**Work to complete:**
Should an entry contain an image, omit it and repeat the rest exactly.

**Material to process:**
=-=-=
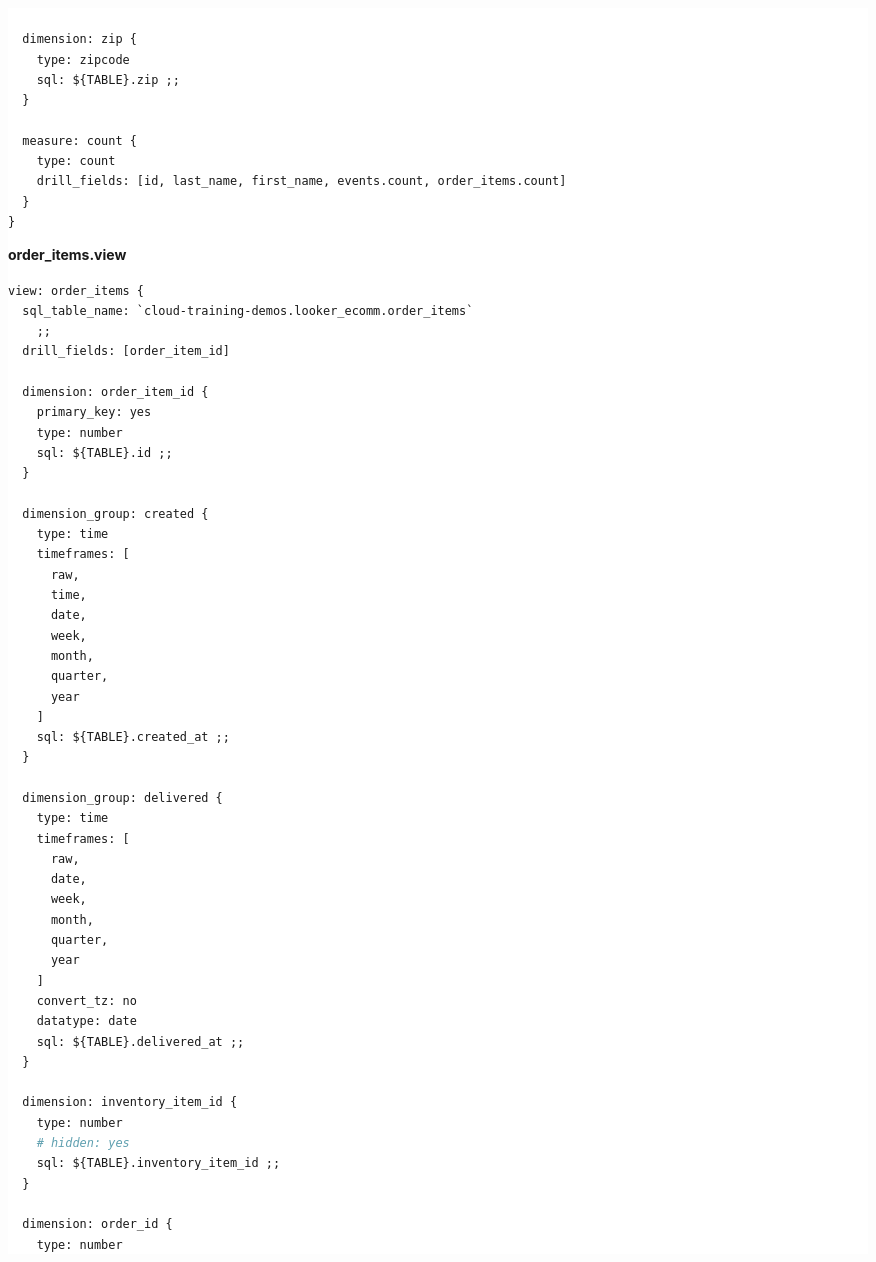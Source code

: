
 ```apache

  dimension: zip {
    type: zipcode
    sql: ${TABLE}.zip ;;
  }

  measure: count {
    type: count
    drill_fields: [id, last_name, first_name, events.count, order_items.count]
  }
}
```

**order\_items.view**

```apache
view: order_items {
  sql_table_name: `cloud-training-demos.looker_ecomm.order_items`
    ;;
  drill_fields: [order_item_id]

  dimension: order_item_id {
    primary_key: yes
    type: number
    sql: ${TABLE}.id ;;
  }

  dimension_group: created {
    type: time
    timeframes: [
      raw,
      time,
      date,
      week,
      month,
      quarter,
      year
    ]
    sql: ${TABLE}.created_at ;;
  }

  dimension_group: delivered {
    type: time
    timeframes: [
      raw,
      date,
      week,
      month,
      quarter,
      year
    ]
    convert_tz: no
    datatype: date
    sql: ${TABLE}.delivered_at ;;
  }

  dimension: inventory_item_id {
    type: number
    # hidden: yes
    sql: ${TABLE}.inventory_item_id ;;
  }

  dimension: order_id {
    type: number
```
=-=-=
**Exercise response:**
Source code

:
 ```apache

  dimension: zip {
    type: zipcode
    sql: ${TABLE}.zip ;;
  }

  measure: count {
    type: count
    drill_fields: [id, last_name, first_name, events.count, order_items.count]
  }
}
```

**order\_items.view**

```apache
view: order_items {
  sql_table_name: `cloud-training-demos.looker_ecomm.order_items`
    ;;
  drill_fields: [order_item_id]

  dimension: order_item_id {
    primary_key: yes
    type: number
    sql: ${TABLE}.id ;;
  }

  dimension_group: created {
    type: time
    timeframes: [
      raw,
      time,
      date,
      week,
      month,
      quarter,
      year
    ]
    sql: ${TABLE}.created_at ;;
  }

  dimension_group: delivered {
    type: time
    timeframes: [
      raw,
      date,
      week,
      month,
      quarter,
      year
    ]
    convert_tz: no
    datatype: date
    sql: ${TABLE}.delivered_at ;;
  }

  dimension: inventory_item_id {
    type: number
    # hidden: yes
    sql: ${TABLE}.inventory_item_id ;;
  }

  dimension: order_id {
    type: number
```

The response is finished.